**WHAT IS EXPECTED:** Copy each line of the records below, from the first through the one that contains "nhập đăng kí", exactly as written.

**ENTRIES PROVIDED:**
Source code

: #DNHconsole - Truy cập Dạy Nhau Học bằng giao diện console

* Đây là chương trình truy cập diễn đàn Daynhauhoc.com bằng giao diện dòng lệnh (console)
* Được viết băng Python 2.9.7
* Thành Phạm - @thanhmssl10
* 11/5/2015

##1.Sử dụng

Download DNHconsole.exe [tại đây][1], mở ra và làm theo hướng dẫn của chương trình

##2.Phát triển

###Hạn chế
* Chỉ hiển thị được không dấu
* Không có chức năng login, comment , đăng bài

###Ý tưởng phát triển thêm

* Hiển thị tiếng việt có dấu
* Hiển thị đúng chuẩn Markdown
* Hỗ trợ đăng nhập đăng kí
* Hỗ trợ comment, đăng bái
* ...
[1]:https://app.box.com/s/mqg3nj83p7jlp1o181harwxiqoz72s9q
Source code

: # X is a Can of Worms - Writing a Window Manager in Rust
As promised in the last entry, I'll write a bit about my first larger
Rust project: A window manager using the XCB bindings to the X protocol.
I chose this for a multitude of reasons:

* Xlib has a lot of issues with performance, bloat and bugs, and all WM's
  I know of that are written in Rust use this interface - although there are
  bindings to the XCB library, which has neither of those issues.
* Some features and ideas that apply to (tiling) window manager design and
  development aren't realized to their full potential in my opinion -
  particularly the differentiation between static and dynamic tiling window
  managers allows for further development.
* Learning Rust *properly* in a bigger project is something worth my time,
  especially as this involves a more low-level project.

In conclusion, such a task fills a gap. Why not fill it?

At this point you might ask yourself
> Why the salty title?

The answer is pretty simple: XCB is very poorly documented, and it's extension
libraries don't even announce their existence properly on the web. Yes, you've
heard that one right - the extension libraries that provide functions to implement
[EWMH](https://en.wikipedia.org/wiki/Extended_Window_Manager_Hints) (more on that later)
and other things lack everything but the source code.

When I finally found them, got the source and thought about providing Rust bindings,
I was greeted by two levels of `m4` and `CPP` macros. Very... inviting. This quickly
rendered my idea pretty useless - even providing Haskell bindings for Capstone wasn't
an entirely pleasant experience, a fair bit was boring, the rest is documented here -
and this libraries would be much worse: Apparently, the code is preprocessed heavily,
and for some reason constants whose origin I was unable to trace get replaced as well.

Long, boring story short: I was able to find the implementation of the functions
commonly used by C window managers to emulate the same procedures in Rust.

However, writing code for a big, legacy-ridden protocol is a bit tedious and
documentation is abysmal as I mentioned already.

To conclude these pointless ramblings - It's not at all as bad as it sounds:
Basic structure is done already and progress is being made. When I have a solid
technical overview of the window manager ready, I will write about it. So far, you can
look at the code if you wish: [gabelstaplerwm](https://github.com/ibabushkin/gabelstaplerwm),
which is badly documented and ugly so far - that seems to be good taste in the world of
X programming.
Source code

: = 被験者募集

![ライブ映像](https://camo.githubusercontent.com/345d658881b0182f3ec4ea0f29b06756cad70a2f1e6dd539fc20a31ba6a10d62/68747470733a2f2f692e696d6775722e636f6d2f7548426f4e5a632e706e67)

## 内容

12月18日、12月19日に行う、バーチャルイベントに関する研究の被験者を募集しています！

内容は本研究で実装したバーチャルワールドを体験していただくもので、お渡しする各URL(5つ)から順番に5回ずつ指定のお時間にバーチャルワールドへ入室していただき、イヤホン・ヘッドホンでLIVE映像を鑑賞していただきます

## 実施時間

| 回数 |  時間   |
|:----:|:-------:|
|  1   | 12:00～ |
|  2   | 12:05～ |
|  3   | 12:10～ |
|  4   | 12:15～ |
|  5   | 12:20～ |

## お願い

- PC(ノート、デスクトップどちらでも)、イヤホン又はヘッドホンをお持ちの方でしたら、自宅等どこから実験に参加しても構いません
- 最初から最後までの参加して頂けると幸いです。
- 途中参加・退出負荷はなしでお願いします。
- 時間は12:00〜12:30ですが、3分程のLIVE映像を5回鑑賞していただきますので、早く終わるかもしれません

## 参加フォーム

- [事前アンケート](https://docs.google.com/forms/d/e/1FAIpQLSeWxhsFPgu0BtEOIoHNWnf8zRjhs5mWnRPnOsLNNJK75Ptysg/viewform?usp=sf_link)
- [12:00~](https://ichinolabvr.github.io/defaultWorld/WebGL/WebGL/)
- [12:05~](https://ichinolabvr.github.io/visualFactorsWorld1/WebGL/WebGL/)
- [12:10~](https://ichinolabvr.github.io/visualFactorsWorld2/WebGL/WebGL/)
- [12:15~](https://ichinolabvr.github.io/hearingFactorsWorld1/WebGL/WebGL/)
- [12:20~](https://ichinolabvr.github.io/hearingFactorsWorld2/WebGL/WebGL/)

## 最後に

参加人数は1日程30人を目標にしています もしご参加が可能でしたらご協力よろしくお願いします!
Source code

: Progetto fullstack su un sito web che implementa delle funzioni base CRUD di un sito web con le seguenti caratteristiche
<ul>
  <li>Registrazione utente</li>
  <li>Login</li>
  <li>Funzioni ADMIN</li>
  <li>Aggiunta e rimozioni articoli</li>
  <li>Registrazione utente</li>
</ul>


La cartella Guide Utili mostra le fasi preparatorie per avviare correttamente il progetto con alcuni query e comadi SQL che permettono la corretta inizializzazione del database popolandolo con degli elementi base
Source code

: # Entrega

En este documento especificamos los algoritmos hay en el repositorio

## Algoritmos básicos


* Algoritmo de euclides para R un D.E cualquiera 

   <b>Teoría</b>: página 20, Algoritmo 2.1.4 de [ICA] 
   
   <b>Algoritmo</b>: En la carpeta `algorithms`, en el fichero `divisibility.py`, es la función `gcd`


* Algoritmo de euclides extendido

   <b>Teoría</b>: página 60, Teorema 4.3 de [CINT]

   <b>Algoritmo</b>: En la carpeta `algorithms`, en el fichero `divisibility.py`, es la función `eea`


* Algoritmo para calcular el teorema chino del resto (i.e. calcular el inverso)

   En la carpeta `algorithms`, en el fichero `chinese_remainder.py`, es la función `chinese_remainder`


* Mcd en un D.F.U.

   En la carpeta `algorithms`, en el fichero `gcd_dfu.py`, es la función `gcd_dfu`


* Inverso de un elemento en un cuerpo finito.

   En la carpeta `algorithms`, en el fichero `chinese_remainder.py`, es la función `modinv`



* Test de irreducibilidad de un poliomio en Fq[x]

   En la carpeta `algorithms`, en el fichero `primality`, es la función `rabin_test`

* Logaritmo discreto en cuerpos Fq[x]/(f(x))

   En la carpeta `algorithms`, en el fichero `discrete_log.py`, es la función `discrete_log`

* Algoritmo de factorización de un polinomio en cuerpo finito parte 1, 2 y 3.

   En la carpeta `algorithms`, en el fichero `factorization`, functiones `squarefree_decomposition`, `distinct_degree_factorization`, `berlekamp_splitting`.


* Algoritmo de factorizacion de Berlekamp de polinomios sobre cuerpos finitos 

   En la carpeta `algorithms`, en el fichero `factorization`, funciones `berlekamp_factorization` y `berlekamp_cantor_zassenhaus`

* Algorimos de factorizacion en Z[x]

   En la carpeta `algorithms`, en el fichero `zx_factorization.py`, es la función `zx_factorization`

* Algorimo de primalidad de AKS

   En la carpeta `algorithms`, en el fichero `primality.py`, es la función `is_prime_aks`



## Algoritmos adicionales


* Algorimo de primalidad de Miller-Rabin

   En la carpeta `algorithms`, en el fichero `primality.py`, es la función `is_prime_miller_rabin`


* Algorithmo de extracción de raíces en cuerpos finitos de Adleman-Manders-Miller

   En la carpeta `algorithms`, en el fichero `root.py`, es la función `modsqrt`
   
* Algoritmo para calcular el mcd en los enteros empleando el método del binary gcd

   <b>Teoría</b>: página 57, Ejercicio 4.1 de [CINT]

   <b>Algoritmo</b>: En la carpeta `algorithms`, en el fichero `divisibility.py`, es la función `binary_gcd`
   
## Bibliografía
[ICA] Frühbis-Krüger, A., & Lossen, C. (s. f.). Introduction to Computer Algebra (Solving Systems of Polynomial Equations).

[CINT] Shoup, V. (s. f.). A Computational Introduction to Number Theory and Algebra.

**ANSWER BELOW:**
Source code

: #DNHconsole - Truy cập Dạy Nhau Học bằng giao diện console

* Đây là chương trình truy cập diễn đàn Daynhauhoc.com bằng giao diện dòng lệnh (console)
* Được viết băng Python 2.9.7
* Thành Phạm - @thanhmssl10
* 11/5/2015

##1.Sử dụng

Download DNHconsole.exe [tại đây][1], mở ra và làm theo hướng dẫn của chương trình

##2.Phát triển

###Hạn chế
* Chỉ hiển thị được không dấu
* Không có chức năng login, comment , đăng bài

###Ý tưởng phát triển thêm

* Hiển thị tiếng việt có dấu
* Hiển thị đúng chuẩn Markdown
* Hỗ trợ đăng nhập đăng kí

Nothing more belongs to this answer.